§ TASK GOAL:
Restate word for word, and only, the lines that extend from the line containing "### Screenshot" through the end of the records below.
ENTRIES SHOWN Start Marker
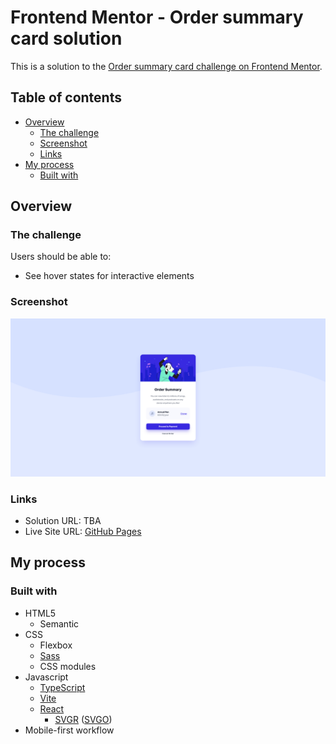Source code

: # Frontend Mentor - Order summary card solution

This is a solution to the [Order summary card challenge on Frontend Mentor](https://www.frontendmentor.io/challenges/order-summary-component-QlPmajDUj).

## Table of contents

- [Overview](#overview)
  - [The challenge](#the-challenge)
  - [Screenshot](#screenshot)
  - [Links](#links)
- [My process](#my-process)
  - [Built with](#built-with)

## Overview

### The challenge

Users should be able to:

- See hover states for interactive elements

### Screenshot

![Project screenshot](./docs/order-summary-component.png)

### Links

- Solution URL: TBA
- Live Site URL: [GitHub Pages](https://john-mirage.github.io/order-summary-component/)

## My process

### Built with

- HTML5
  - Semantic
- CSS
  - Flexbox
  - [Sass](https://sass-lang.com/)
  - CSS modules
- Javascript
  - [TypeScript](https://www.typescriptlang.org/)
  - [Vite](https://vitejs.dev/)
  - [React](https://reactjs.org/)
    - [SVGR](https://react-svgr.com/) ([SVGO](https://github.com/svg/svgo))
- Mobile-first workflow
ENTRIES SHOWN End Marker
§ ANSWER FOR THE TASK:
### Screenshot

![Project screenshot](./docs/order-summary-component.png)

### Links

- Solution URL: TBA
- Live Site URL: [GitHub Pages](https://john-mirage.github.io/order-summary-component/)

## My process

### Built with

- HTML5
  - Semantic
- CSS
  - Flexbox
  - [Sass](https://sass-lang.com/)
  - CSS modules
- Javascript
  - [TypeScript](https://www.typescriptlang.org/)
  - [Vite](https://vitejs.dev/)
  - [React](https://reactjs.org/)
    - [SVGR](https://react-svgr.com/) ([SVGO](https://github.com/svg/svgo))
- Mobile-first workflow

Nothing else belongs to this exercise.